No. 0 – New York Jets
- Position: Running back
- Roster status: Active

Personal information
- Born: January 20, 2004 (age 22) Fond du Lac, Wisconsin, U.S.
- Listed height: 6 ft 1 in (1.85 m)
- Listed weight: 235 lb (107 kg)

Career information
- High school: Fond du Lac
- College: Wisconsin (2021–2023)
- NFL draft: 2024: 4th round, 134th overall pick

Career history
- New York Jets (2024–present);

Awards and highlights
- 3× Second-team All-Big Ten (2021–2023);

Career NFL statistics as of Week 2, 2026
- Rushing yards: 457
- Rushing average: 3.7
- Rushing touchdowns: 4
- Receptions: 22
- Receiving yards: 173
- Receiving touchdowns: 1
- Stats at Pro Football Reference

= Braelon Allen =

American football player (born 2004)

Braelon Allen (BRAY---lən; born January 20, 2004) is an American professional football running back for the New York Jets of the National Football League (NFL).

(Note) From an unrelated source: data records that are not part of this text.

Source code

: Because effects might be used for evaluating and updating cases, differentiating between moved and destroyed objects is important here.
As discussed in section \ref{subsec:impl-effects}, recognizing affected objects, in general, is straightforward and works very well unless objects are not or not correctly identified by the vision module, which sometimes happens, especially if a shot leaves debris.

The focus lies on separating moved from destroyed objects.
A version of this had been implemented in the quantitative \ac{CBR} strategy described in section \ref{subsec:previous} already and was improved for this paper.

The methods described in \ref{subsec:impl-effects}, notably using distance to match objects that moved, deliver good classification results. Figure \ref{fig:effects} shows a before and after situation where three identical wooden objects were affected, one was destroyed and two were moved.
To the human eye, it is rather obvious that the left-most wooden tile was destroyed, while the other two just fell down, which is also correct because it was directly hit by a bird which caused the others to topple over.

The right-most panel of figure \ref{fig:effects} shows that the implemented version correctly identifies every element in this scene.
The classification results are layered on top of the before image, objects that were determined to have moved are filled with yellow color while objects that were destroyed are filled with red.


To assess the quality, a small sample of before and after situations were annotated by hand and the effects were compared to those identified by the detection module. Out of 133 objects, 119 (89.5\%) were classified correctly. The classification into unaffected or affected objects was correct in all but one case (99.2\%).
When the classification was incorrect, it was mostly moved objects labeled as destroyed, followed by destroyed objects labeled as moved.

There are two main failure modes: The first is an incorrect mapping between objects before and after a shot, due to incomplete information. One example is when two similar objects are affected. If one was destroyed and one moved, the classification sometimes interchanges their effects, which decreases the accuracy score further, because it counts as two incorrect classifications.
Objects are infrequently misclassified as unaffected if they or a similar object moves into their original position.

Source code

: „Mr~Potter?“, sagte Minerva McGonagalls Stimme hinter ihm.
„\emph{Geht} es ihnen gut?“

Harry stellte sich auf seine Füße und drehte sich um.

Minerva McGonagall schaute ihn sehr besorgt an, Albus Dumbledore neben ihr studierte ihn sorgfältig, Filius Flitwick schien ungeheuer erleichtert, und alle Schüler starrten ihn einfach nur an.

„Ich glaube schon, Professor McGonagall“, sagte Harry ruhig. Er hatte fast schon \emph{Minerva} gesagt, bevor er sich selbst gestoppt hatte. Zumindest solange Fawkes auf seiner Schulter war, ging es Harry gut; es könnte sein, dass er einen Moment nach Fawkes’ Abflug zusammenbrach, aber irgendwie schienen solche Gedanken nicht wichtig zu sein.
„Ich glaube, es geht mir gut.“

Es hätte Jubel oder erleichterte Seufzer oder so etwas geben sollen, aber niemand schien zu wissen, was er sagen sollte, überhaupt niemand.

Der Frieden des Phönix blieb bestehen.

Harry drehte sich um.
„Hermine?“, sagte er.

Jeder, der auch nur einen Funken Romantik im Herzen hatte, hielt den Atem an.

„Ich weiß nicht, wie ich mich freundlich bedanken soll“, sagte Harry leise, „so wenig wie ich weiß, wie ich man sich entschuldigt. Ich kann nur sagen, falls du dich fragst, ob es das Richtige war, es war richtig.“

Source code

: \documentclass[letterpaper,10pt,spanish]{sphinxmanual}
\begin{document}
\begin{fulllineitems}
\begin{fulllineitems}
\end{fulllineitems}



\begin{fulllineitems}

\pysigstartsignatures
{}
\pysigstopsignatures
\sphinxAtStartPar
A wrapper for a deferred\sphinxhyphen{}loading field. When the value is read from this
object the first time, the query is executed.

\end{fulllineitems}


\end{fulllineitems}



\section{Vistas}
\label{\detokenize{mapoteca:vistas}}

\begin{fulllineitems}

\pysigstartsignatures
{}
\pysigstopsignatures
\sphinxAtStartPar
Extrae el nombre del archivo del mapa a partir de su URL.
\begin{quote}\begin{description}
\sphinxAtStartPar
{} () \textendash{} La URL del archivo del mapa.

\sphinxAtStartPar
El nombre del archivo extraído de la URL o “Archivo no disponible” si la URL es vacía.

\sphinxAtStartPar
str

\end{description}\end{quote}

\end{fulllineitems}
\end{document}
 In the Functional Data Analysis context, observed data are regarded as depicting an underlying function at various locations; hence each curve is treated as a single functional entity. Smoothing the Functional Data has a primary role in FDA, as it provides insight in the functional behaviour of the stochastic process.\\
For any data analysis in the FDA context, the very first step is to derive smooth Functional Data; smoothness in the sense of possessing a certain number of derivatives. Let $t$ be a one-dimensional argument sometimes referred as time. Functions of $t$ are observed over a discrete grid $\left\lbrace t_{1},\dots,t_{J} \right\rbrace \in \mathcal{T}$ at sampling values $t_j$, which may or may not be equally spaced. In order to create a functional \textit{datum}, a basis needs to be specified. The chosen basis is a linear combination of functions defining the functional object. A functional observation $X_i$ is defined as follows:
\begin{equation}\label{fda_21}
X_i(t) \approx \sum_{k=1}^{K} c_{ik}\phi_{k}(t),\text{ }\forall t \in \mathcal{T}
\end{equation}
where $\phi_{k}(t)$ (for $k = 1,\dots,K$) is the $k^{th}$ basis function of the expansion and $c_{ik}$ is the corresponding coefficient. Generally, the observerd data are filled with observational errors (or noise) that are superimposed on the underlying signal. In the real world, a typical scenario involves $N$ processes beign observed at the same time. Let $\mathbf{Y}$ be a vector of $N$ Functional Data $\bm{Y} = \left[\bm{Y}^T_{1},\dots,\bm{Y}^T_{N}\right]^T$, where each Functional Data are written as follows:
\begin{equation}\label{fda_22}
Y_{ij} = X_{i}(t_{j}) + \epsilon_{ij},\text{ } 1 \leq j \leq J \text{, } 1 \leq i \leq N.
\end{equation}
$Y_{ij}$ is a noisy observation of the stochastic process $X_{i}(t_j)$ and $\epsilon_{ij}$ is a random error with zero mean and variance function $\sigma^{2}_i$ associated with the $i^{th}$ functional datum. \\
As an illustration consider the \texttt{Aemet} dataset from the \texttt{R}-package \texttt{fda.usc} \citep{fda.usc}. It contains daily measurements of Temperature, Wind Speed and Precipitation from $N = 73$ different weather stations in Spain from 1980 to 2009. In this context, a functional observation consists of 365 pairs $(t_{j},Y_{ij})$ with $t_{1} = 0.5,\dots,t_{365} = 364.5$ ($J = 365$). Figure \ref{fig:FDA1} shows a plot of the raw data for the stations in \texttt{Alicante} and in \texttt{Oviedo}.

He played college football for the Wisconsin Badgers and was selected by the Jets in the fourth round of the 2024 NFL draft.

==Early life==
Allen attended and played football at Fond du Lac High School, where he reclassified and graduated a year early. Allen wrestled his Freshmen year at Fond du Lac, where he qualified for the state tournament.

==College career==
Allen was rated as a four-star recruit by ESPN, 247Sports.com, and Rivals.com. Allen committed to play football at the University of Wisconsin–Madison on July 14, 2020, the college's first commit for the 2022 class. On September 17, 2020, he announced he would be reclassifying to the 2021 recruiting class to enroll in college early. He was initially recruited as a defensive player, possibly linebacker or safety, before ultimately ending up at running back.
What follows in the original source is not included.